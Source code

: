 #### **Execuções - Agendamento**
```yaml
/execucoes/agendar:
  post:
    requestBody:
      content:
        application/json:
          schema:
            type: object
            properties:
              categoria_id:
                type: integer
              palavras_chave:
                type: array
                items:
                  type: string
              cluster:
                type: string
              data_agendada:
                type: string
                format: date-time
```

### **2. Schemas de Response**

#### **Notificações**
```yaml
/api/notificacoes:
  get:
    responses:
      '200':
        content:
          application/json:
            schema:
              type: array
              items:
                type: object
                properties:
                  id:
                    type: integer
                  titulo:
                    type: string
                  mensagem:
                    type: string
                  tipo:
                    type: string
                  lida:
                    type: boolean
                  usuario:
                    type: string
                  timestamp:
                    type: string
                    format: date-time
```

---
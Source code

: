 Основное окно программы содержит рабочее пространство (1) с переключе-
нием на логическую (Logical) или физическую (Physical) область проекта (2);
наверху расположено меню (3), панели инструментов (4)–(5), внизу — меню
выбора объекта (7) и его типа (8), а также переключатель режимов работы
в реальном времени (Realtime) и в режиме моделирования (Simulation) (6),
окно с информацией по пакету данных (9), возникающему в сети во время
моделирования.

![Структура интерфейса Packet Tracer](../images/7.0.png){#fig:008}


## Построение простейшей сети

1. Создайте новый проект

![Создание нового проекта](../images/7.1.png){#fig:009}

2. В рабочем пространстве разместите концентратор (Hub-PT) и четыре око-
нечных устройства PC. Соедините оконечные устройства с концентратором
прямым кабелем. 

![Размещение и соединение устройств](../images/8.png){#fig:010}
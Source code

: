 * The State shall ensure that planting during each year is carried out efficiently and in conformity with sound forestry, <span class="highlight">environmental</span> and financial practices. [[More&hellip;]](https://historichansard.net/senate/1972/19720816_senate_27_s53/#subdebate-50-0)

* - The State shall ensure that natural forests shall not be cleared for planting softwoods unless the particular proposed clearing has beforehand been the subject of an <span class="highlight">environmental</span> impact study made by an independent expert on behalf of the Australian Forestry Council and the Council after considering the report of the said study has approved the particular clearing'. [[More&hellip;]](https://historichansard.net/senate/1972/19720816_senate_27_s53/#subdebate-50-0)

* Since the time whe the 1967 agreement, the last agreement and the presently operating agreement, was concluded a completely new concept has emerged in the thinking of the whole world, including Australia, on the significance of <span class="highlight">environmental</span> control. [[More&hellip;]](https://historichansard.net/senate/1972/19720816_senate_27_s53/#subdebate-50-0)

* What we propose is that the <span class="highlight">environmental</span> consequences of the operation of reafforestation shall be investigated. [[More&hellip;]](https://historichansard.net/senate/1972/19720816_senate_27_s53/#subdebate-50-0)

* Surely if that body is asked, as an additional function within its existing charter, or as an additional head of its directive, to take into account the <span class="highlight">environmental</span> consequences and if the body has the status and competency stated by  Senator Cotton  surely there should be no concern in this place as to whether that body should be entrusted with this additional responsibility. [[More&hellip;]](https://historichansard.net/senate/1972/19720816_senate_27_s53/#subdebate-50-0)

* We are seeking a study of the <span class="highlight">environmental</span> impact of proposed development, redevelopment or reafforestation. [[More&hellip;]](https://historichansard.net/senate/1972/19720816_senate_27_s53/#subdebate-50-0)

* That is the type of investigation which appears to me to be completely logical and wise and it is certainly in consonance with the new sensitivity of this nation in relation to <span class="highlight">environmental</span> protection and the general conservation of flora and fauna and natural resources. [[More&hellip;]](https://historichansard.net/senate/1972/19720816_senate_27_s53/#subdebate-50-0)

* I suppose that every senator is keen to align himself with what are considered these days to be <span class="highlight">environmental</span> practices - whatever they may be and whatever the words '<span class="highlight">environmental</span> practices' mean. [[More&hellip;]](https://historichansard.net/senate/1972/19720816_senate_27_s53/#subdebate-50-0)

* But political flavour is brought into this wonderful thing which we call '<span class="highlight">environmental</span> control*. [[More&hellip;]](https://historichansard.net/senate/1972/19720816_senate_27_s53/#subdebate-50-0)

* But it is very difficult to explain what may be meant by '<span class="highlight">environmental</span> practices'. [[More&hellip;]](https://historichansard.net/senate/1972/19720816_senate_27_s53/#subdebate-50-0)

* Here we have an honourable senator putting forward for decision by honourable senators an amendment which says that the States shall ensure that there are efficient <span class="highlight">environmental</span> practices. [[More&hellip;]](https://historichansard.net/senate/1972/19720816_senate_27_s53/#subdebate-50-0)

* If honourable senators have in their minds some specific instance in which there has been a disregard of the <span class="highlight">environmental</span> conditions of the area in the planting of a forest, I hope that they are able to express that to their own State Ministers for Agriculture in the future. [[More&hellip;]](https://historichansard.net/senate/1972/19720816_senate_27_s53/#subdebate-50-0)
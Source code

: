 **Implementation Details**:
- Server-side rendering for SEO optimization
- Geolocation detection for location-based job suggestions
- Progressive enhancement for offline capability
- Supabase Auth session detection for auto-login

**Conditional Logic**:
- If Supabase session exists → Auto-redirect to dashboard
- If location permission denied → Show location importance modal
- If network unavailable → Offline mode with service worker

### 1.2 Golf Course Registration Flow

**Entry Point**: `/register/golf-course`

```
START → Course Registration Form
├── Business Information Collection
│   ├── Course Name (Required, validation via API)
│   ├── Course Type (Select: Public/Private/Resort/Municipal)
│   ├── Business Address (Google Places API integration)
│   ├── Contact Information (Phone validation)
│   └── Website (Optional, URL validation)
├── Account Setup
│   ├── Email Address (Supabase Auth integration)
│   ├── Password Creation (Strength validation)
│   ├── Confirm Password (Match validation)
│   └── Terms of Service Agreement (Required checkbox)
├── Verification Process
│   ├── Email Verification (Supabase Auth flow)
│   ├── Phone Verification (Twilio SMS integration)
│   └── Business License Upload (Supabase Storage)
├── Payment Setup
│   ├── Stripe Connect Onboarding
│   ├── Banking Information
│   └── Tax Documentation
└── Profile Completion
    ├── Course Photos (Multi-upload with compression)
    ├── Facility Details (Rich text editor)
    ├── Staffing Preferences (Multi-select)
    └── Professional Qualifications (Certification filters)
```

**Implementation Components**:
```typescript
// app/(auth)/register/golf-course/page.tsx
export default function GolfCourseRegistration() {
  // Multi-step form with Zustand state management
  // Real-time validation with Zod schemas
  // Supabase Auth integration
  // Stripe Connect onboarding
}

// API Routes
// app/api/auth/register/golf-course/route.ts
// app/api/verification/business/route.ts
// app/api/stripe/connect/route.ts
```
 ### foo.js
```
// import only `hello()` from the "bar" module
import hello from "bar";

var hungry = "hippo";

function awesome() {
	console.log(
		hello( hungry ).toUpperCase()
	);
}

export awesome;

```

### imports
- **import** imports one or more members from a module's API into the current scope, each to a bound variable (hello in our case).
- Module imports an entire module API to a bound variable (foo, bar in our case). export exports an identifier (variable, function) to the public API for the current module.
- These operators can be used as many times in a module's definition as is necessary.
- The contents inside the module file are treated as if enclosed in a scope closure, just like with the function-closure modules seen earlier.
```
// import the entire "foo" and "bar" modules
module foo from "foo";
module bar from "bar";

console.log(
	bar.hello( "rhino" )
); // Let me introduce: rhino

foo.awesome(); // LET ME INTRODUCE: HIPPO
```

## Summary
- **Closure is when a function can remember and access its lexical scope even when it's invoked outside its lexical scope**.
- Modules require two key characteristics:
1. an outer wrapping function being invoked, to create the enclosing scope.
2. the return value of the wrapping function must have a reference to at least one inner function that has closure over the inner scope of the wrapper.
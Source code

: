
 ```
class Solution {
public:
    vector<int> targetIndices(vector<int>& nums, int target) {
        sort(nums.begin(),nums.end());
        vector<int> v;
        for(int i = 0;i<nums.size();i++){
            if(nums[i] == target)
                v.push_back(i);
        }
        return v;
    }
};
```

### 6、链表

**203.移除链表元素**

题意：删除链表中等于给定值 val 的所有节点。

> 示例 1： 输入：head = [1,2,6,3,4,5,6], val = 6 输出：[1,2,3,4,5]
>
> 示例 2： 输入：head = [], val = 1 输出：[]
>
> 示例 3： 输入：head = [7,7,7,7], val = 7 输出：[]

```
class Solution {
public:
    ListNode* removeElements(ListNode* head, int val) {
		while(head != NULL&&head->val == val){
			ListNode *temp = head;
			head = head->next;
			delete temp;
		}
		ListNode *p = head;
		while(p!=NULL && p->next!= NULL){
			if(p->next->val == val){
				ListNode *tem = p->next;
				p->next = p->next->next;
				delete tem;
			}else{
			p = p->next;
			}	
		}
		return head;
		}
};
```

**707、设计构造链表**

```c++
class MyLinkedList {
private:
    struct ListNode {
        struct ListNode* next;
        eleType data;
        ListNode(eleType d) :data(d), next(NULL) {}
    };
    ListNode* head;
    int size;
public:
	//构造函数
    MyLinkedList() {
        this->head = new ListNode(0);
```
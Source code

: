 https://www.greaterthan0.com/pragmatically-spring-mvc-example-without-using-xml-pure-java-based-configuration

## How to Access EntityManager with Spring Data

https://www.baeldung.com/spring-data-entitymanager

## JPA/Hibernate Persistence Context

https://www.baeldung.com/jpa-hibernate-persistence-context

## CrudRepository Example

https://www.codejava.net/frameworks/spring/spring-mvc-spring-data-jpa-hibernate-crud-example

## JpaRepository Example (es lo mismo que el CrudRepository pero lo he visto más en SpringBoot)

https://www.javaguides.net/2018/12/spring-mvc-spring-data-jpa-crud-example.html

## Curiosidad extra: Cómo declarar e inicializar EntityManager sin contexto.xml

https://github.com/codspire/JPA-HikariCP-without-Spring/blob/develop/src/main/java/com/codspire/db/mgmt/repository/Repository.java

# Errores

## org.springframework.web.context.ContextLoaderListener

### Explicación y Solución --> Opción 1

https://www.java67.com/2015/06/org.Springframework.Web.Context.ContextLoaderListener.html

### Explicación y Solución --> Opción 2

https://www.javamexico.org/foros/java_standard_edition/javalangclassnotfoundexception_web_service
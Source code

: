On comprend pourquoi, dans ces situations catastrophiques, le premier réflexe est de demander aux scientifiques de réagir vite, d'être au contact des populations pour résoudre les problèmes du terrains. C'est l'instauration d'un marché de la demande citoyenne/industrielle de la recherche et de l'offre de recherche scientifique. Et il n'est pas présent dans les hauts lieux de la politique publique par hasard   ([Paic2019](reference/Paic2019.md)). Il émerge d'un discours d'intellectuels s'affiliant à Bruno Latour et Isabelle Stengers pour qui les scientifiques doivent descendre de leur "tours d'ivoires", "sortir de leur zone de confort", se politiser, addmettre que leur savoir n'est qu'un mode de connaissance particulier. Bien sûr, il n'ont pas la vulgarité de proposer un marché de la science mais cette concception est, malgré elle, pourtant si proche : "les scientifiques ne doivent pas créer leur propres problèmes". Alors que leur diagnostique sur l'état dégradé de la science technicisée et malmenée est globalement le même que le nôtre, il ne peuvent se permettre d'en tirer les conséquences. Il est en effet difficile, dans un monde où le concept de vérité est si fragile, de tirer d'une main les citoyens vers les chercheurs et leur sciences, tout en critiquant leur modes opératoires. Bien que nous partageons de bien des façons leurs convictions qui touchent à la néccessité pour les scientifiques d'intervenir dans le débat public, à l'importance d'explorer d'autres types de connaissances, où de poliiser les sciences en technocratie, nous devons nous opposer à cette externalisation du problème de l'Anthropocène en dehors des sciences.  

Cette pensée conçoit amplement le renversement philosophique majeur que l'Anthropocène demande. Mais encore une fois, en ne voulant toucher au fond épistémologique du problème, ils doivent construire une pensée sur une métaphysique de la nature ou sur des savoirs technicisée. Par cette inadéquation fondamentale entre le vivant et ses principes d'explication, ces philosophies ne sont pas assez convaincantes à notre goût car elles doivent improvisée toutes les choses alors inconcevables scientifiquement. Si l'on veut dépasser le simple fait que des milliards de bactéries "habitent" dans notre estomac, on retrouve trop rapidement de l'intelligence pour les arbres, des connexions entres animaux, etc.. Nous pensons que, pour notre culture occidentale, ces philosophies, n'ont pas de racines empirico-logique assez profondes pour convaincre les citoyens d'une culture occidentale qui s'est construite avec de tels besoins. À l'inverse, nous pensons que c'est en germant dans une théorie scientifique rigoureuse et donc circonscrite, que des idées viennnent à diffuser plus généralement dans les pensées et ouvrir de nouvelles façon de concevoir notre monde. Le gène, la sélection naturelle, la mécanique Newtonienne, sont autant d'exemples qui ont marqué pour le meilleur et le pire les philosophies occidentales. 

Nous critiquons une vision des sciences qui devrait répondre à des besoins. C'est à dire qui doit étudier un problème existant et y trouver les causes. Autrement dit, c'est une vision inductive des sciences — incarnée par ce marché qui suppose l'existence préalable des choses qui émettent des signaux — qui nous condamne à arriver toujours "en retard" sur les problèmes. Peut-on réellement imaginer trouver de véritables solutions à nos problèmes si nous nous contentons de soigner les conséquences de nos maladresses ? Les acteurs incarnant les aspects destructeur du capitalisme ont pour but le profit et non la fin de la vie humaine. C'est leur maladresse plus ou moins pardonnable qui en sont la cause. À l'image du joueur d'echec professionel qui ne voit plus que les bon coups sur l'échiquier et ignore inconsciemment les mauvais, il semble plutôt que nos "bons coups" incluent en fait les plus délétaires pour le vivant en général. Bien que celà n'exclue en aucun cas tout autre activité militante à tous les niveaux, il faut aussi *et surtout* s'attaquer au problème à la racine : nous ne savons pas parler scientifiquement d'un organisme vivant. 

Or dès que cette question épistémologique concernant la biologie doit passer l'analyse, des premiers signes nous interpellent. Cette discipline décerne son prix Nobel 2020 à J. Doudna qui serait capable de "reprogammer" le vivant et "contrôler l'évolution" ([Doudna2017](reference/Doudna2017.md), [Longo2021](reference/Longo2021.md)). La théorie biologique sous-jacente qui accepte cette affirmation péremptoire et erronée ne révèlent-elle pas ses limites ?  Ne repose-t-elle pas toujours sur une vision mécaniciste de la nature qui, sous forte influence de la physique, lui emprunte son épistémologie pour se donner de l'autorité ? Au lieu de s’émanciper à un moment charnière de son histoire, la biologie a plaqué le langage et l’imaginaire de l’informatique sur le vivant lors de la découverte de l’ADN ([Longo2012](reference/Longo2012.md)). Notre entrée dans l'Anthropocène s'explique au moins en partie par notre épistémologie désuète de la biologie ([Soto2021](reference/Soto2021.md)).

**YOUR TASK**
Write only the number of lines in the records that contain the string "images".

**OUTPUT FOR THIS TASK**
3